Comment le prince de Galles, quand il vit la bataille du duc de Normandie branler, commanda à ses gens chevaucher avant.


Quand les gens d’armes virent que cette première bataille étoit déconfite et que la bataille du duc de Normandie branloit et se commençoit à ouvrir, si leur vint et recrut force, haleine et courage trop grossement ; et montèrent erraument tous à cheval qu’ils avoient ordonnés et pourvus à demeurer de-lez eux. Quand ils furent tous montés et bien en hâte, ils se remirent tous ensemble et commencèrent à écrier à haute voix, pour plus ébahir leurs ennemis : « Saint George ! Guyenne ! » Là dit messire Jean Chandos au prince un grand mot et honorable : « Sire, sire, chevauchez avant, la journée est vôtre, Dieu sera huy en votre main ; adressons-nous devers votre adversaire le roi de France ; car celle part gît tout le fort de la besogne. Bien sçais que par vaillance il ne fuira point ; si nous demeurera, s’il plaît à Dieu et à Saint-George, mais qu’il soit combattu ; et vous dites or-ains que huy on vous verroit bon chevalier. » Ces paroles évertuèrent si le prince qu’il dit tout en haut : « Jean, allons, allons, vous ne me verrez mais huy retourner, mais toujours chevaucher avant. » Adoncques dit-il à sa bannière : « Chevauchez avant, bannière, au nom de Dieu et de Saint-George ! » Et le chevalier qui la portoit fit le commandement du prince. Là fut la presse et l’enchas grand et périlleux ; et maints hommes y furent renversés. Si sachez que qui étoit chu il ne se pouvoit relever, si il n’étoit trop bien aidé.

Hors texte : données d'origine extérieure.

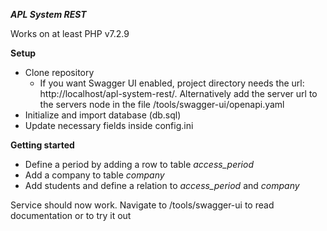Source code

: ***APL System REST***

Works on at least PHP v7.2.9


**Setup**
- Clone repository
    - If you want Swagger UI enabled, project directory needs the url: http://localhost/apl-system-rest/. Alternatively add the server url to the servers node in the file /tools/swagger-ui/openapi.yaml
- Initialize and import database (db.sql)
- Update necessary fields inside config.ini


**Getting started**
- Define a period by adding a row to table *access_period*
- Add a company to table *company*
- Add students and define a relation to *access_period* and *company*

Service should now work. Navigate to /tools/swagger-ui to read documentation or to try it out

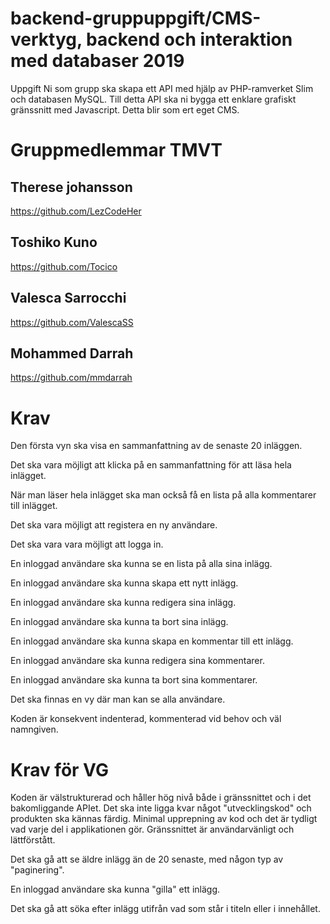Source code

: # backend-gruppuppgift/CMS-verktyg, backend och interaktion med databaser 2019
Uppgift
Ni som grupp ska skapa ett API med hjälp av PHP-ramverket Slim och databasen MySQL. Till detta API ska ni bygga ett enklare grafiskt gränssnitt med Javascript. Detta blir som ert eget CMS.

# Gruppmedlemmar TMVT
## Therese johansson
https://github.com/LezCodeHer
## Toshiko Kuno
https://github.com/Tocico
## Valesca Sarrocchi
https://github.com/ValescaSS
## Mohammed Darrah
https://github.com/mmdarrah



# Krav
Den första vyn ska visa en sammanfattning av de senaste 20 inläggen.

Det ska vara möjligt att klicka på en sammanfattning för att läsa hela inlägget.

När man läser hela inlägget ska man också få en lista på alla kommentarer till inlägget.

Det ska vara möjligt att registera en ny användare.

Det ska vara vara möjligt att logga in.

En inloggad användare ska kunna se en lista på alla sina inlägg.

En inloggad användare ska kunna skapa ett nytt inlägg.

En inloggad användare ska kunna redigera sina inlägg.

En inloggad användare ska kunna ta bort sina inlägg.

En inloggad användare ska kunna skapa en kommentar till ett inlägg.

En inloggad användare ska kunna redigera sina kommentarer.

En inloggad användare ska kunna ta bort sina kommentarer.

Det ska finnas en vy där man kan se alla användare.

Koden är konsekvent indenterad, kommenterad vid behov och väl namngiven.


# Krav för VG

Koden är välstrukturerad och håller hög nivå både i gränssnittet och i det bakomliggande APIet. Det ska inte ligga kvar något "utvecklingskod" och produkten ska kännas färdig. Minimal upprepning av kod och det är tydligt vad varje del i applikationen gör. Gränssnittet är användarvänligt och lättförstått.

Det ska gå att se äldre inlägg än de 20 senaste, med någon typ av "paginering".

En inloggad användare ska kunna "gilla" ett inlägg.

Det ska gå att söka efter inlägg utifrån vad som står i titeln eller i innehållet.
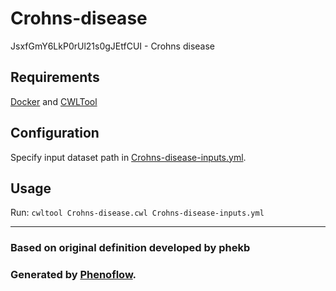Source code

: # Crohns-disease

JsxfGmY6LkP0rUl21s0gJEtfCUI - Crohns disease

## Requirements

[Docker](https://docs.docker.com/install/) and [CWLTool](https://github.com/common-workflow-language/cwltool#install)

## Configuration

Specify input dataset path in [Crohns-disease-inputs.yml](Crohns-disease-inputs.yml).

## Usage

Run: `cwltool Crohns-disease.cwl Crohns-disease-inputs.yml`

***

### Based on original definition developed by phekb
### Generated by [Phenoflow](https://kclhi.org/phenoflow).
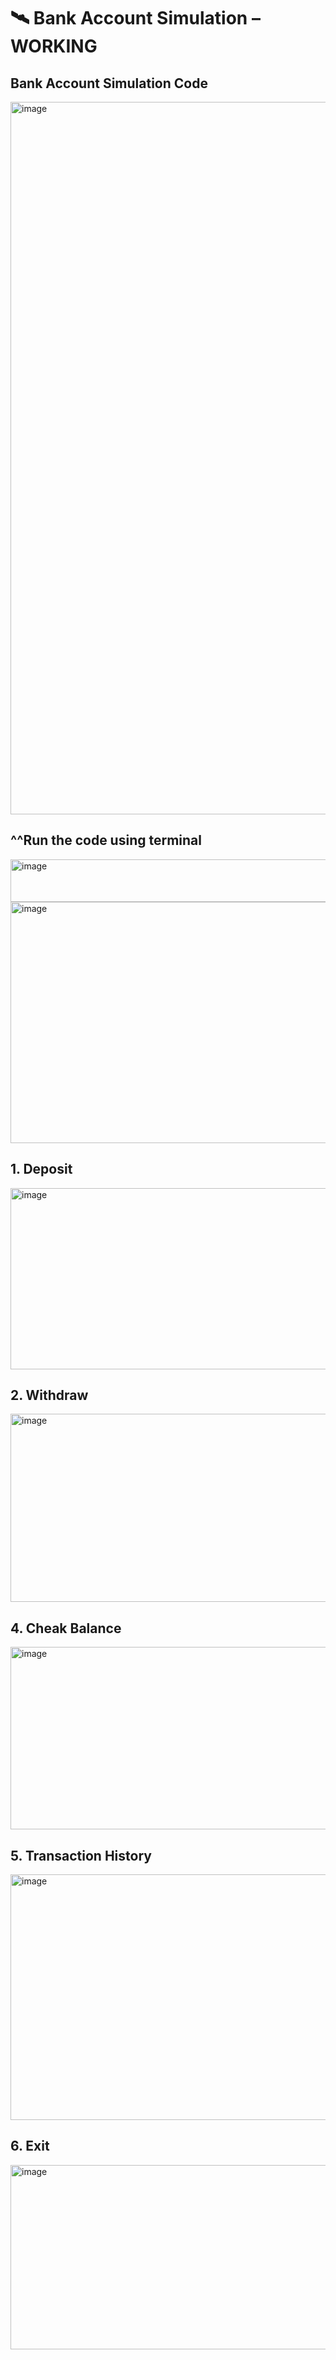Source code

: # 🛰️ Bank Account Simulation – WORKING

## Bank Account Simulation Code

<img width="1919" height="1140" alt="image" src="https://github.com/user-attachments/assets/4ad55965-fe6c-4446-9599-c0a57308a0d3" />

## ^^Run the code using terminal 

<img width="1391" height="68" alt="image" src="https://github.com/user-attachments/assets/0714dd29-55de-4f79-bafa-d3f422e95549" />

<img width="1432" height="386" alt="image" src="https://github.com/user-attachments/assets/bd177e05-e55d-4343-bd27-4eb6e45a196d" />


## 1.	Deposit

<img width="1424" height="290" alt="image" src="https://github.com/user-attachments/assets/4a5db78b-7748-4599-8bc1-936b13fa334e" />

## 2.	Withdraw 

<img width="1718" height="301" alt="image" src="https://github.com/user-attachments/assets/f9c8dade-a13b-45e5-9ad2-217cc5f61775" />

## 4.	Cheak Balance 
 
<img width="1718" height="292" alt="image" src="https://github.com/user-attachments/assets/d5e6a1cd-98de-4026-9110-8cd785b11a0e" />

## 5.	Transaction History 
 
<img width="1725" height="393" alt="image" src="https://github.com/user-attachments/assets/41e7045c-a7c6-4cb5-a2c7-46149ee6fe54" />

## 6.	Exit 

<img width="1726" height="295" alt="image" src="https://github.com/user-attachments/assets/096574b9-64de-48d3-9372-bbac81f34165" />

 

 
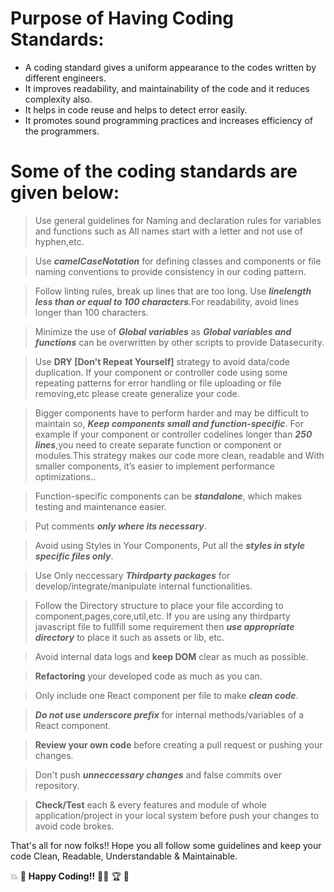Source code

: # Purpose of Having Coding Standards:

- A coding standard gives a uniform appearance to the codes written by different engineers.
- It improves readability, and maintainability of the code and it reduces complexity also.
- It helps in code reuse and helps to detect error easily.
- It promotes sound programming practices and increases efficiency of the programmers.

# Some of the coding standards are given below:

> Use general guidelines for Naming and declaration rules for variables and functions such as All names start with a letter     and not use of hyphen,etc.

> Use ***camelCaseNotation*** for defining classes and components or file naming conventions to provide consistency in our     coding pattern.

> Follow linting rules, break up lines that are too long. Use ***linelength less than or equal to 100 characters***.For         readability, avoid lines longer than 100 characters.

> Minimize the use of ***Global variables*** as ***Global variables and functions*** can be overwritten by other scripts to     provide Datasecurity.

> Use **DRY [Don't Repeat Yourself]** strategy to avoid data/code duplication.
  If your component or controller code using some repeating patterns for error handling or file uploading or file               removing,etc please create generalize your code.

> Bigger components have to perform harder and may be difficult to maintain so,
  ***Keep components small and function-specific***.
  For example if your component or controller codelines longer than ***250 lines***,you need to create separate function or     component or modules.This strategy makes our code more clean, readable and With smaller components, it’s easier to           implement performance optimizations..

> Function-specific components can be ***standalone***, which makes testing and maintenance easier.

> Put comments ***only where its necessary***.

> Avoid using Styles in Your Components, Put all the ***styles in style specific files only***.

> Use Only neccessary ***Thirdparty packages*** for develop/integrate/manipulate internal functionalities.

> Follow the Directory structure to place your file according to component,pages,core,util,etc. If you are using any thirdparty javascript file to fullfill some requirement then ***use appropriate directory*** to place it such as assets or lib, etc.

> Avoid internal data logs and **keep DOM** clear as much as possible.

> **Refactoring** your developed code as much as you can.

> Only include one React component per file to make ***clean code***.

> ***Do not use underscore prefix*** for internal methods/variables of a React component.

> **Review your own code** before creating a pull request or pushing your changes.

> Don't push ***unneccessary changes*** and false commits over repository.

> **Check/Test** each & every features and module of whole application/project in your local system before push your changes to avoid code brokes.

That's all for now folks!! Hope you all follow some guidelines and keep your code Clean, Readable, Understandable & Maintainable.

:collision: :tada: **Happy Coding!!** :man_technologist: :trophy: :slightly_smiling_face:
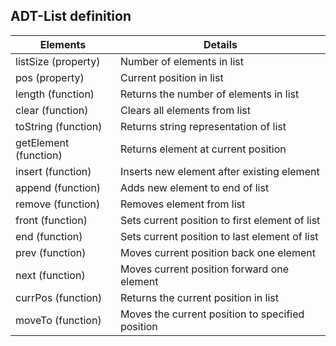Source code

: ## ADT-List definition
| Elements | Details |
|----------------------|-------------------|
listSize (property) | Number of elements in list
pos (property) | Current position in list 
length (function)| Returns the number of elements in list
clear (function)| Clears all elements from list
toString (function)| Returns string representation of list
getElement (function)| Returns element at current position
insert (function)| Inserts new element after existing element
append (function)| Adds new element to end of list
remove (function)| Removes element from list
front (function)| Sets current position to first element of list
end (function)| Sets current position to last element of list
prev (function)| Moves current position back one element
next (function)| Moves current position forward one element
currPos (function)| Returns the current position in list
moveTo (function)| Moves the current position to specified position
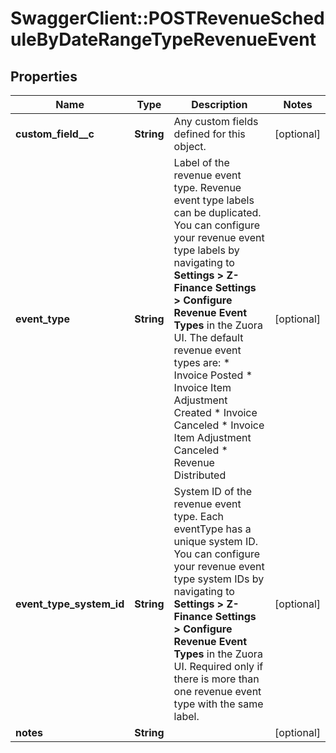 # SwaggerClient::POSTRevenueScheduleByDateRangeTypeRevenueEvent

## Properties
Name | Type | Description | Notes
------------ | ------------- | ------------- | -------------
**custom_field__c** | **String** | Any custom fields defined for this object.  | [optional] 
**event_type** | **String** | Label of the revenue event type. Revenue event type labels can be duplicated. You can configure your revenue event type labels by navigating to **Settings &gt; Z-Finance Settings &gt; Configure Revenue Event Types** in the Zuora UI. The default revenue event types are: * Invoice Posted * Invoice Item Adjustment Created * Invoice Canceled * Invoice Item Adjustment Canceled * Revenue Distributed  | [optional] 
**event_type_system_id** | **String** | System ID of the revenue event type. Each eventType has a unique system ID. You can configure your revenue event type system IDs by navigating to **Settings &gt; Z-Finance Settings &gt; Configure Revenue Event Types** in the Zuora UI.  Required only if there is more than one revenue event type with the same label.  | [optional] 
**notes** | **String** |  | [optional] 


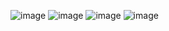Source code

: ![image](https://user-images.githubusercontent.com/73856256/119150278-bbcb6900-ba67-11eb-88b8-a135a3be8f52.png)
![image](https://user-images.githubusercontent.com/73856256/119150315-c259e080-ba67-11eb-8ab3-a8e617cdcbc5.png)
![image](https://user-images.githubusercontent.com/73856256/119150333-c685fe00-ba67-11eb-8abd-e4eb48208693.png)
![image](https://user-images.githubusercontent.com/73856256/119150354-cc7bdf00-ba67-11eb-8463-abc322575c04.png)
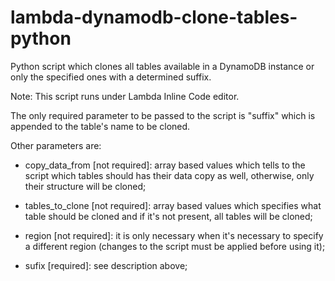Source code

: # lambda-dynamodb-clone-tables-python

Python script which clones all tables available in a DynamoDB instance or only the specified ones with a determined suffix.

Note: This script runs under Lambda Inline Code editor.

The only required parameter to be passed to the script is "suffix" which is appended to the table's name to be cloned.

Other parameters are:
- copy_data_from [not required]: array based values which tells to the script which tables should has their data copy as well, otherwise, 
only their structure will be cloned;

- tables_to_clone [not required]: array based values which specifies what table should be cloned and if it's not present, all tables will be cloned;

- region [not required]: it is only necessary when it's necessary to specify a different region (changes to the script must be applied before using it);

- sufix [required]: see description above;
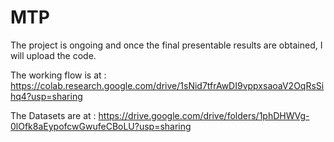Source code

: # MTP

The project is ongoing and once the final presentable results are obtained, I will upload the code. 

The working flow is at : https://colab.research.google.com/drive/1sNid7tfrAwDI9vppxsaoaV2OqRsSihq4?usp=sharing

The Datasets are at : https://drive.google.com/drive/folders/1phDHWVg-0lOfk8aEypofcwGwufeCBoLU?usp=sharing

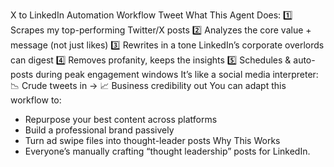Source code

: X to LinkedIn Automation Workflow Tweet
What This Agent Does:
1️⃣ Scrapes my top-performing Twitter/X posts
2️⃣ Analyzes the core value + message (not just likes)
3️⃣ Rewrites in a tone LinkedIn’s corporate overlords can digest
4️⃣ Removes profanity, keeps the insights
5️⃣ Schedules & auto-posts during peak engagement windows
It’s like a social media interpreter:
📉 Crude tweets in → 📈 Business credibility out
You can adapt this workflow to:
- Repurpose your best content across platforms
- Build a professional brand passively
- Turn ad swipe files into thought-leader posts
Why This Works
- Everyone’s manually crafting “thought leadership” posts for LinkedIn.
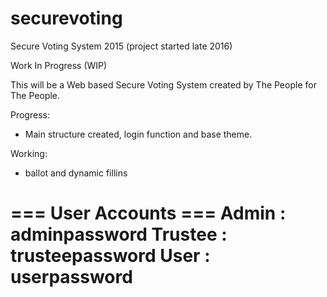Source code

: # securevoting
Secure Voting System 2015 (project started late 2016)

Work In Progress (WIP)

This will be a Web based Secure Voting System created by The People for The People.

Progress:
* Main structure created, login function and base theme.

Working:
* ballot and dynamic fillins

=== User Accounts ===
Admin : adminpassword
Trustee : trusteepassword
User : userpassword
=====================
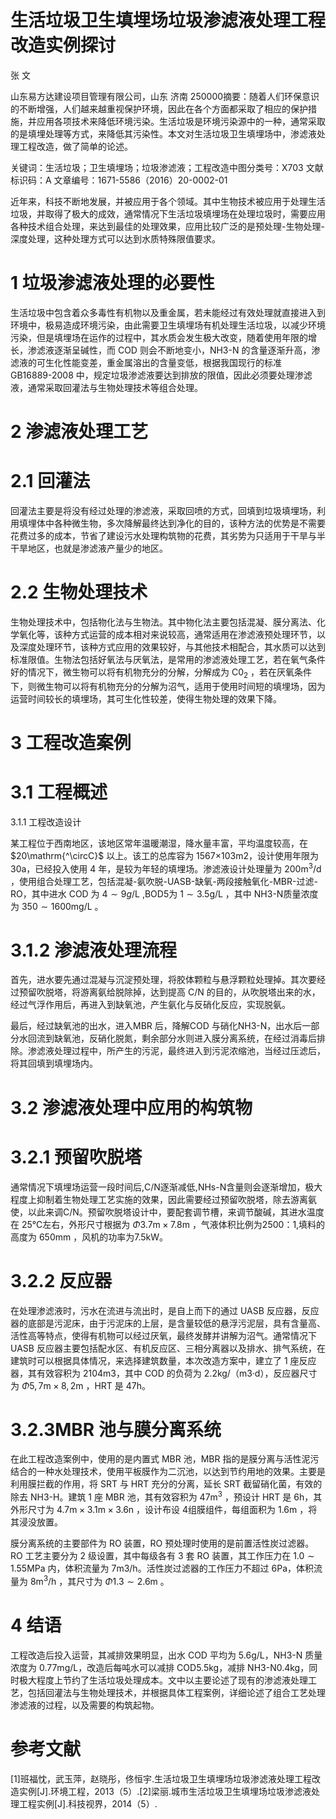 # 生活垃圾卫生填埋场垃圾渗滤液处理工程改造实例探讨  

张  文  

山东易方达建设项目管理有限公司，山东 济南 250000摘要：随着人们环保意识的不断增强，人们越来越重视保护环境，因此在各个方面都采取了相应的保护措施，并应用各项技术来降低环境污染。生活垃圾是环境污染源中的一种，通常采取的是填埋处理等方式，来降低其污染性。本文对生活垃圾卫生填埋场中，渗滤液处理工程改造，做了简单的论述。  

关键词：生活垃圾；卫生填埋场；垃圾渗滤液；工程改造中图分类号：X703 文献标识码：A 文章编号：1671-5586（2016）20-0002-01  

近年来，科技不断地发展，并被应用于各个领域。其中生物技术被应用于处理生活垃圾，并取得了极大的成效，通常情况下生活垃圾填埋场在处理垃圾时，需要应用各种技术组合处理，来达到最佳的处理效果，应用比较广泛的是预处理-生物处理-深度处理，这种处理方式可以达到水质特殊限值要求。  

# 1 垃圾渗滤液处理的必要性  

生活垃圾中包含着众多毒性有机物以及重金属，若未能经过有效处理就直接进入到环境中，极易造成环境污染，由此需要卫生填埋场有机处理生活垃圾，以减少环境污染，但是填埋场在运作的过程中，其水质会发生极大改变，随着使用年限的增长，渗滤液逐渐呈碱性，而 COD 则会不断地变小，NH3-N 的含量逐渐升高，渗滤液的可生化性能变差，重金属溶出的含量变低，根据我国现行的标准 GB16889-2008 中，规定垃圾渗滤液要达到排放的限值，因此必须要处理渗滤液，通常采取回灌法与生物处理技术等组合处理。  

# 2 渗滤液处理工艺  

# 2.1 回灌法  

回灌法主要是将没有经过处理的渗滤液，采取回喷的方式，回填到垃圾填埋场，利用填埋体中各种微生物，多次降解最终达到净化的目的，该种方法的优势是不需要花费过多的成本，节省了建设污水处理构筑物的花费，其劣势为只适用于干旱与半干旱地区，也就是渗滤液产量少的地区。  

# 2.2 生物处理技术  

生物处理技术中，包括物化法与生物法。其中物化法主要包括混凝、膜分离法、化学氧化等，该种方式运营的成本相对来说较高，通常适用在渗滤液预处理环节，以及深度处理环节，该种方式应用的效果较好，与其他技术相配合，其水质可以达到标准限值。生物法包括好氧法与厌氧法，是常用的渗滤液处理工艺，若在氧气条件好的情况下，微生物可以将有机物充分的分解，分解成为 $\mathrm{C0_{2}}$ ，若在厌氧条件下，则微生物可以将有机物充分的分解为沼气，适用于使用时间短的填埋场，因为运营时间较长的填埋场，其可生化性较差，使得生物处理的效果下降。  

# 3 工程改造案例  

# 3.1 工程概述  

3.1.1 工程改造设计  

某工程位于西南地区，该地区常年温暖潮湿，降水量丰富，平均温度较高，在 $20\mathrm{^\circC}$ 以上。该工的总库容为 1567×103m2，设计使用年限为 30a，已经投入使用 4 年，是较为年轻的填埋场。渗滤液设计处理量为 $200\mathrm{m}^{3}/\mathrm{d}$ ，使用组合处理工艺，包括混凝-氨吹脱-UASB-缺氧-两段接触氧化-MBR-过滤-RO，其中进水 COD 为 $4{\sim}9g/\mathrm{L}$ ,BOD5为 $1{\sim}3.5\mathrm{g/L}$ ，其中 NH3-N质量浓度为 $350{\sim}1600\mathrm{mg/L}$ 。  

# 3.1.2 渗滤液处理流程  

首先，进水要先通过混凝与沉淀预处理，将胶体颗粒与悬浮颗粒处理掉。其次要经过预留吹脱塔，将游离氨给脱除掉，达到提高 C/N 的目的，从吹脱塔出来的水，经过气浮作用后，再进入到缺氧池，产生氨化与反硝化反应，实现脱氨。  

最后，经过缺氧池的出水，进入MBR 后，降解COD 与硝化NH3-N，出水后一部分水回流到缺氧池，反硝化脱氮，剩余部分水则进入膜分离系统，在经过消毒后排除。渗滤液处理过程中，所产生的污泥，最终进入到污泥浓缩池，当经过压滤后，将其回填到填埋场内。  

# 3.2 渗滤液处理中应用的构筑物  

# 3.2.1 预留吹脱塔  

通常情况下填埋场运营一段时间后,C/N逐渐减低,NHs-N含量则会逐渐增加，极大程度上抑制着生物处理工艺实施的效果，因此需要经过预留吹脱塔，除去游离氨使，以此来调C/N。预留吹脱塔设计中，要配套调节槽，来调节酸碱，其进水温度在 25℃左右，外形尺寸根据为 $\Phi3.7\mathrm{m}\times7.8\mathrm{m}$ ，气液体积比例为2500：1,填料的高度为 $650\mathrm{mm}$ ，风机的功率为7.5kW。  

# 3.2.2 反应器  

在处理渗滤液时，污水在流进与流出时，是自上而下的通过 UASB 反应器，反应器的底部是污泥床，由于污泥床的上层，是含量较低的悬浮污泥层，具有含量高、活性高等特点，使得有机物可以经过厌氧，最终发酵并讲解为沼气。通常情况下 UASB 反应器主要包括配水区、有机反应区、三相分离器以及排水、排气系统，在建筑时可以根据具体情况，来选择建筑数量，本次改造方案中，建立了 1 座反应器，其有效容积为 2104m3，其中 COD 的负荷为 2.2kg/（m3·d），反应器尺寸为 $\Phi5,7\mathrm{m}\times8,2\mathrm{m}$ ，HRT 是 47h。  

# 3.2.3MBR 池与膜分离系统  

在此工程改造案例中，使用的是内置式 MBR 池，MBR 指的是膜分离与活性泥污结合的一种水处理技术，使用平板膜作为二沉池，以达到节约用地的效果。主要是利用膜拦截的作用，将 SRT 与 HRT 充分的分离，延长 SRT 截留硝化菌，有效的除去 NH3-H。建筑 1 座 MBR 池，其有效容积为 $47\mathrm{m}^{3}$ ，预设计 HRT 是 6h，其外形尺寸为 $4.7\mathrm{m}\times3.1\mathrm{m}\times3.6\mathrm{n}$ ，设计布设 4组膜组件，每组面积为 1.6m ，将其浸没放置。  

膜分离系统的主要部件为 RO 装置，RO 预处理时使用的是前置活性炭过滤器。RO 工艺主要分为 2 级设置，其中每级各有 3 套 RO 装置，其工作压力在 $1.0{\sim}1.55\mathrm{MPa}$ 内，体积流量为 7m3/h。活性炭过滤器的工作压力不超过 6Pa，体积流量为 $8\mathrm{m}^{3}/\mathrm{h}$ ，其尺寸为 $\Phi1.3{\sim}2.6\mathrm{m}$ 。  

# 4 结语  

工程改造后投入运营，其减排效果明显，出水 COD 平均为 5.6g/L，NH3-N 质量浓度为 0.77mg/L，改造后每吨水可以减排 COD5.5kg，减排 NH3-N0.4kg，同时极大程度上节约了生活垃圾处理成本。文中以主要论述了现有的渗滤液处理工艺，包括回灌法与生物处理技术，并根据具体工程案例，详细论述了组合工艺处理渗滤液的过程，以及需要的构筑起物。  

# 参考文献  

[1]班福忱，武玉萍，赵晓彤，佟恒宇.生活垃圾卫生填埋场垃圾渗滤液处理工程改造实例[J].环境工程，2013（5）.[2]梁丽.城市生活垃圾卫生填埋场垃圾渗滤液处理工程实例[J].科技视界，2014（5）.  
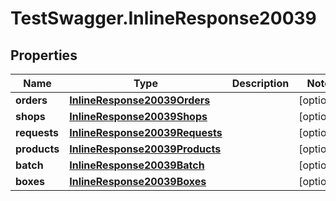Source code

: # TestSwagger.InlineResponse20039

## Properties

Name | Type | Description | Notes
------------ | ------------- | ------------- | -------------
**orders** | [**InlineResponse20039Orders**](InlineResponse20039Orders.md) |  | [optional] 
**shops** | [**InlineResponse20039Shops**](InlineResponse20039Shops.md) |  | [optional] 
**requests** | [**InlineResponse20039Requests**](InlineResponse20039Requests.md) |  | [optional] 
**products** | [**InlineResponse20039Products**](InlineResponse20039Products.md) |  | [optional] 
**batch** | [**InlineResponse20039Batch**](InlineResponse20039Batch.md) |  | [optional] 
**boxes** | [**InlineResponse20039Boxes**](InlineResponse20039Boxes.md) |  | [optional] 


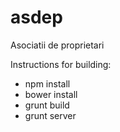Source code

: asdep
=====

Asociatii de proprietari

Instructions for building:
* npm install
* bower install
* grunt build
* grunt server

Ainsi que le prince et sa bannière chevauchoit en entrant en ses ennemis et que ses gens le suivoient, il regarda sur destre de-lez un petit buisson : si vit messire Robert de Duras qui là gissoit mort et sa bannière de-lez lui, qui étoit de France au sautoir de gueules, et bien dix ou douze des siens à l’environ. Si commanda à deux de ses écuyers et à trois archers : « Mettez le corps de ce chevalier sur une targe et le portez à Poitiers ; si le présentez de par moi au cardinal de Pierregort, et dites-lui que je le salue à ces enseignes. » Les dessus dits varlets du prince firent tantôt et sans délai ce qu’il leur commanda.

Or vous dirai qui mut le prince à ce faire : les aucuns pourvoient dire qu’il le fit par manière de dérision. On avoit jà informé le prince que les gens du cardinal de Pierregort étoient demeurés sur les champs et eux armés contre lui, ce qui n’étoit mie appartenant ni droit fait d’armes : car gens d’église qui, pour bien, et sur traité de paix, vont et traveillent de l’un à l’autre, ne se doivent point armer ni combattre pour l’un ni pour l’autre, par raison ; et pourtant que cils l’avoient fait, en étoit le prince courroucé sur le cardinal et lui envoya voirement son neveu, messire Robert de Duras, si comme ci-dessus est contenu. Et vouloit au châtelain d’Amposte, qui là fut pris, faire trancher la tête ; et l’eût fait sans faute en son yre, pourtant qu’il étoit de la famille du dit cardinal, si n’eût été messire Jean Chandos qui le refréna par douces paroles et lui dit : « Monseigneur, souffrez-vous et entendez à plus grand’chose que cette n’est ; espoir excusera le cardinal de Pierregort si bellement ses gens que vous en serez tout content. » Ainsi passa le prince outre et commanda que le dit châtelain fût bien gardé.